Still, if black folks right here in Philadelphia can't depend on Kenney to come through on his promises, he is no more effective than Trump. Actions, after all, speak louder than words.

But even while trying to please the black folks in the loose coalition that elected him in 2015, Kenney must also consider his other supporters. The Fraternal Order of Police (FOP), the International Brotherhood of Electrical Workers, and other building trades unions that are virtually all white and all male endorsed him. That is a political truth, and it's one that Kenney must face.

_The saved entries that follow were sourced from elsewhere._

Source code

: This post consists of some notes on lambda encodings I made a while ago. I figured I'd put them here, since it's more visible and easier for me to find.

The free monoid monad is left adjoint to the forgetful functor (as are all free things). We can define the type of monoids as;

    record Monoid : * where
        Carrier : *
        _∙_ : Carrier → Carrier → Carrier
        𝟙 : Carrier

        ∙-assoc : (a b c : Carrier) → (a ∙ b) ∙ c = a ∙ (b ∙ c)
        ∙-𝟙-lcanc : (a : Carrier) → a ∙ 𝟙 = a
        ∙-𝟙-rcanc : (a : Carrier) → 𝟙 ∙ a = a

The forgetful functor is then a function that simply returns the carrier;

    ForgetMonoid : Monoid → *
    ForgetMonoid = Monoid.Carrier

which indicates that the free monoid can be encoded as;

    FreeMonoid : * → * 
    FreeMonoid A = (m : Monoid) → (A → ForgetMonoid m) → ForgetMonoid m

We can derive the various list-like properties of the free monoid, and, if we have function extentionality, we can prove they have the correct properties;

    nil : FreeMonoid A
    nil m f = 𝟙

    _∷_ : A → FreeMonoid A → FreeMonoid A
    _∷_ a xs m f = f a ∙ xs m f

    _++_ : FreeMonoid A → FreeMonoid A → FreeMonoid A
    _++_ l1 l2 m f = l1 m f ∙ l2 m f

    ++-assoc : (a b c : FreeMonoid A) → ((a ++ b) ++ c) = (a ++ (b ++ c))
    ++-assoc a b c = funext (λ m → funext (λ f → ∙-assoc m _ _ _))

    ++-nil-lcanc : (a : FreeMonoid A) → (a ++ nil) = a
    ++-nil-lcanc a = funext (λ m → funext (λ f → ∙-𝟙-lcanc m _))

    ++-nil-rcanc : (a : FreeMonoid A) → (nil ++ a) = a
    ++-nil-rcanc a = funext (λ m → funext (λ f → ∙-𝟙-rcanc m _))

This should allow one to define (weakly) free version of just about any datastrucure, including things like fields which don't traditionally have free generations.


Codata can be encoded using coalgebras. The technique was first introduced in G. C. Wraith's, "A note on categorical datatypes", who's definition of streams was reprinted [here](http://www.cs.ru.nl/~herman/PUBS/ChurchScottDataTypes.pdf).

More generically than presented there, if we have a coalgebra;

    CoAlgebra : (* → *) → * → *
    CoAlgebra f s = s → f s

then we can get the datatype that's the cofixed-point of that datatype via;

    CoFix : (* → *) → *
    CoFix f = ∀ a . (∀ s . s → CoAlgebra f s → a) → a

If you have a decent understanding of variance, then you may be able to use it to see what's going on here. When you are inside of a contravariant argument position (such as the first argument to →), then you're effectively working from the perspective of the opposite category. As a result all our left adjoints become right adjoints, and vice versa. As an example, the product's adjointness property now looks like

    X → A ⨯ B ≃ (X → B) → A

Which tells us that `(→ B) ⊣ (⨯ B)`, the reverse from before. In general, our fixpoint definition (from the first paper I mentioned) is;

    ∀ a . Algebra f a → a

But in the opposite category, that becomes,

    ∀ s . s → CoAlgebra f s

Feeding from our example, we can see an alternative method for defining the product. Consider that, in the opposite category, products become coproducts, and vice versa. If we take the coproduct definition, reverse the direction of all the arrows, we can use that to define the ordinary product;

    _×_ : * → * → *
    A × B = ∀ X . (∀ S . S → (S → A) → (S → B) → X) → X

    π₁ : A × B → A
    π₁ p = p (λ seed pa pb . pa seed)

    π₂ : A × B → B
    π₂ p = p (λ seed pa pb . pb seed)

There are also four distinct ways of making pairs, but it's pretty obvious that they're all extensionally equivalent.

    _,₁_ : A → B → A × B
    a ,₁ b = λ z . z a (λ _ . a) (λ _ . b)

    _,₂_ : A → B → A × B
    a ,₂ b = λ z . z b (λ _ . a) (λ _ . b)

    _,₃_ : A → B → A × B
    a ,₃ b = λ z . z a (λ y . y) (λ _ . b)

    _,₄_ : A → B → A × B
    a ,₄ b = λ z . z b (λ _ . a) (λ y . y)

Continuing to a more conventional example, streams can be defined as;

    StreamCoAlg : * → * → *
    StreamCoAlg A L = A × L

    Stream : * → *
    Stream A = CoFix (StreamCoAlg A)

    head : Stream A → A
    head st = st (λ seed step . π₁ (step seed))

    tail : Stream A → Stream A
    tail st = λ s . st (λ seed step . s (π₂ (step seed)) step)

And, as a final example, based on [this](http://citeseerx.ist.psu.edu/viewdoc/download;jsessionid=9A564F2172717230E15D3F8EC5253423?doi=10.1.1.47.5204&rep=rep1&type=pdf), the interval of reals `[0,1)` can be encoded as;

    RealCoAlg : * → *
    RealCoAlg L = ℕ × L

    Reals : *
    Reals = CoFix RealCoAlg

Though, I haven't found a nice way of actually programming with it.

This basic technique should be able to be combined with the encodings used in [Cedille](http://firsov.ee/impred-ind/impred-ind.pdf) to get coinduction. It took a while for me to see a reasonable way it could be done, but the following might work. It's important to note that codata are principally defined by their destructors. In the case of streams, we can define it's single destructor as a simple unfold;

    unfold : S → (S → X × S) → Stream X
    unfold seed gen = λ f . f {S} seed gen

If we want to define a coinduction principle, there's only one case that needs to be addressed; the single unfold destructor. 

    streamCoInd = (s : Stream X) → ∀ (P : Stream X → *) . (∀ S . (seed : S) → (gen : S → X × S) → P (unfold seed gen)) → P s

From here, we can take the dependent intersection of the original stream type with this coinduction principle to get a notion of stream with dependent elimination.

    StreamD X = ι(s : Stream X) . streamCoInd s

Organizations such as the FOP prefer the Kenney who is a former Mummer and the son of a South Philly firefighter. They like the Kenney who in 1997 said: "We now have discussions, ironically, about no longer allowing police officers to use pepper gas. I mean, come on. You can't use the flashlights, you can't use the clubs on the head, you can't shoot anybody. What's next? Are we going to hand them feather dusters?"

The Rizzo voters in Kenney's coalition like that kind of talk. They don't like talk of moving Rizzo's statue. And as former Mayor W. Wilson Goode told me in an interview, when Goode ran against Rizzo, those who supported Rizzo were 38 percent of Philadelphia voters, "But they voted like they were 68 percent."

I believe that's still true. I also believe that the same people who supported Rizzo's abusive policing tactics in black and brown communities are the same people who support Trump today. Kenney, in asserting that politics played no role in his decision to delay the statue's relocation, said he would never get those people's votes.

I'm not so sure about that. I think if Kenney delays moving the statue, he will get the votes of Rizzo supporters, but he may very well lose reelection.

It's up to Kenney to decide which is more important.